> _Brief_: Restate, word for word, each record that follows.

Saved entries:
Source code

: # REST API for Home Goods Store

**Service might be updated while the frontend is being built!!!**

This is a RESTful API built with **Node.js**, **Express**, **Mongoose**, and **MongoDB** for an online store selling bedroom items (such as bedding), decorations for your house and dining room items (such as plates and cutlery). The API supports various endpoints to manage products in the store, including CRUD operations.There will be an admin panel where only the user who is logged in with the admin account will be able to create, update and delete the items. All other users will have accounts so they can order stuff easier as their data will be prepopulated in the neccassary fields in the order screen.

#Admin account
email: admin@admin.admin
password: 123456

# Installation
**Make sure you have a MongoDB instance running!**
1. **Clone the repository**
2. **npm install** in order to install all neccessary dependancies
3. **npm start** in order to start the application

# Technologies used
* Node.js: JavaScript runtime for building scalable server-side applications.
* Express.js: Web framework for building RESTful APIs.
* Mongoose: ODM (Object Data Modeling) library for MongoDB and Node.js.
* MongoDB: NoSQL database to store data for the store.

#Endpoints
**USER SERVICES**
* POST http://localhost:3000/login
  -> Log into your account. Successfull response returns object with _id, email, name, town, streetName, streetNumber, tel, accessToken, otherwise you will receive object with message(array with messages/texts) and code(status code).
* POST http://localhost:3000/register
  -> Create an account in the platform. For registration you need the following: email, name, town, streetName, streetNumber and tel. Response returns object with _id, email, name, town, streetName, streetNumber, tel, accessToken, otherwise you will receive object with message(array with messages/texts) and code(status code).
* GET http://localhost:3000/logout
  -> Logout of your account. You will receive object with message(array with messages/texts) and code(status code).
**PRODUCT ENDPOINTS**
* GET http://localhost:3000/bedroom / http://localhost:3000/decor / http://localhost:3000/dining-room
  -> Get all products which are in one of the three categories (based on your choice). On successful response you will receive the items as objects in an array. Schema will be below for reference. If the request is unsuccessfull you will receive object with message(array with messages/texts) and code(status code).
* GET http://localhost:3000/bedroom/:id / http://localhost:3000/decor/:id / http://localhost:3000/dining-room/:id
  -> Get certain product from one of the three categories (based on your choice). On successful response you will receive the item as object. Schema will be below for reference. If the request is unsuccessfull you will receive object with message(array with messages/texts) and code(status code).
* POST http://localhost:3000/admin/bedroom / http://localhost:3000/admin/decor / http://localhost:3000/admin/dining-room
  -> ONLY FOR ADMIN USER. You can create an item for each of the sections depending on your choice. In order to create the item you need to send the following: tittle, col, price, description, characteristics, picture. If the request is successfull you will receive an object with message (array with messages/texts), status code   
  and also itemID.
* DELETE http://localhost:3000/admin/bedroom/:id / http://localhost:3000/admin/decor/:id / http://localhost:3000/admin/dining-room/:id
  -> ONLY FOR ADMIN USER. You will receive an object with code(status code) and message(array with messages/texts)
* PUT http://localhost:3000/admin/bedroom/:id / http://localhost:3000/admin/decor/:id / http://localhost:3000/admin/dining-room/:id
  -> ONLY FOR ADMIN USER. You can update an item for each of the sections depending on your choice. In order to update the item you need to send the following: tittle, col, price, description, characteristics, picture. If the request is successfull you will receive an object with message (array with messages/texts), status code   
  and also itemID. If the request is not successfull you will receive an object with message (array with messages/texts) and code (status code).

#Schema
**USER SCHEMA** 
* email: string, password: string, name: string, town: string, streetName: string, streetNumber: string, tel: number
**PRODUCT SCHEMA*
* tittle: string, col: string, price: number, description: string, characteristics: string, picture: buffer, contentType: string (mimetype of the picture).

> _Answer box_:
Source code

: # REST API for Home Goods Store

**Service might be updated while the frontend is being built!!!**

This is a RESTful API built with **Node.js**, **Express**, **Mongoose**, and **MongoDB** for an online store selling bedroom items (such as bedding), decorations for your house and dining room items (such as plates and cutlery). The API supports various endpoints to manage products in the store, including CRUD operations.There will be an admin panel where only the user who is logged in with the admin account will be able to create, update and delete the items. All other users will have accounts so they can order stuff easier as their data will be prepopulated in the neccassary fields in the order screen.

#Admin account
email: admin@admin.admin
password: 123456

# Installation
**Make sure you have a MongoDB instance running!**
1. **Clone the repository**
2. **npm install** in order to install all neccessary dependancies
3. **npm start** in order to start the application

# Technologies used
* Node.js: JavaScript runtime for building scalable server-side applications.
* Express.js: Web framework for building RESTful APIs.
* Mongoose: ODM (Object Data Modeling) library for MongoDB and Node.js.
* MongoDB: NoSQL database to store data for the store.

#Endpoints
**USER SERVICES**
* POST http://localhost:3000/login
  -> Log into your account. Successfull response returns object with _id, email, name, town, streetName, streetNumber, tel, accessToken, otherwise you will receive object with message(array with messages/texts) and code(status code).
* POST http://localhost:3000/register
  -> Create an account in the platform. For registration you need the following: email, name, town, streetName, streetNumber and tel. Response returns object with _id, email, name, town, streetName, streetNumber, tel, accessToken, otherwise you will receive object with message(array with messages/texts) and code(status code).
* GET http://localhost:3000/logout
  -> Logout of your account. You will receive object with message(array with messages/texts) and code(status code).
**PRODUCT ENDPOINTS**
* GET http://localhost:3000/bedroom / http://localhost:3000/decor / http://localhost:3000/dining-room
  -> Get all products which are in one of the three categories (based on your choice). On successful response you will receive the items as objects in an array. Schema will be below for reference. If the request is unsuccessfull you will receive object with message(array with messages/texts) and code(status code).
* GET http://localhost:3000/bedroom/:id / http://localhost:3000/decor/:id / http://localhost:3000/dining-room/:id
  -> Get certain product from one of the three categories (based on your choice). On successful response you will receive the item as object. Schema will be below for reference. If the request is unsuccessfull you will receive object with message(array with messages/texts) and code(status code).
* POST http://localhost:3000/admin/bedroom / http://localhost:3000/admin/decor / http://localhost:3000/admin/dining-room
  -> ONLY FOR ADMIN USER. You can create an item for each of the sections depending on your choice. In order to create the item you need to send the following: tittle, col, price, description, characteristics, picture. If the request is successfull you will receive an object with message (array with messages/texts), status code   
  and also itemID.
* DELETE http://localhost:3000/admin/bedroom/:id / http://localhost:3000/admin/decor/:id / http://localhost:3000/admin/dining-room/:id
  -> ONLY FOR ADMIN USER. You will receive an object with code(status code) and message(array with messages/texts)
* PUT http://localhost:3000/admin/bedroom/:id / http://localhost:3000/admin/decor/:id / http://localhost:3000/admin/dining-room/:id
  -> ONLY FOR ADMIN USER. You can update an item for each of the sections depending on your choice. In order to update the item you need to send the following: tittle, col, price, description, characteristics, picture. If the request is successfull you will receive an object with message (array with messages/texts), status code   
  and also itemID. If the request is not successfull you will receive an object with message (array with messages/texts) and code (status code).

#Schema
**USER SCHEMA** 
* email: string, password: string, name: string, town: string, streetName: string, streetNumber: string, tel: number
**PRODUCT SCHEMA*
* tittle: string, col: string, price: number, description: string, characteristics: string, picture: buffer, contentType: string (mimetype of the picture).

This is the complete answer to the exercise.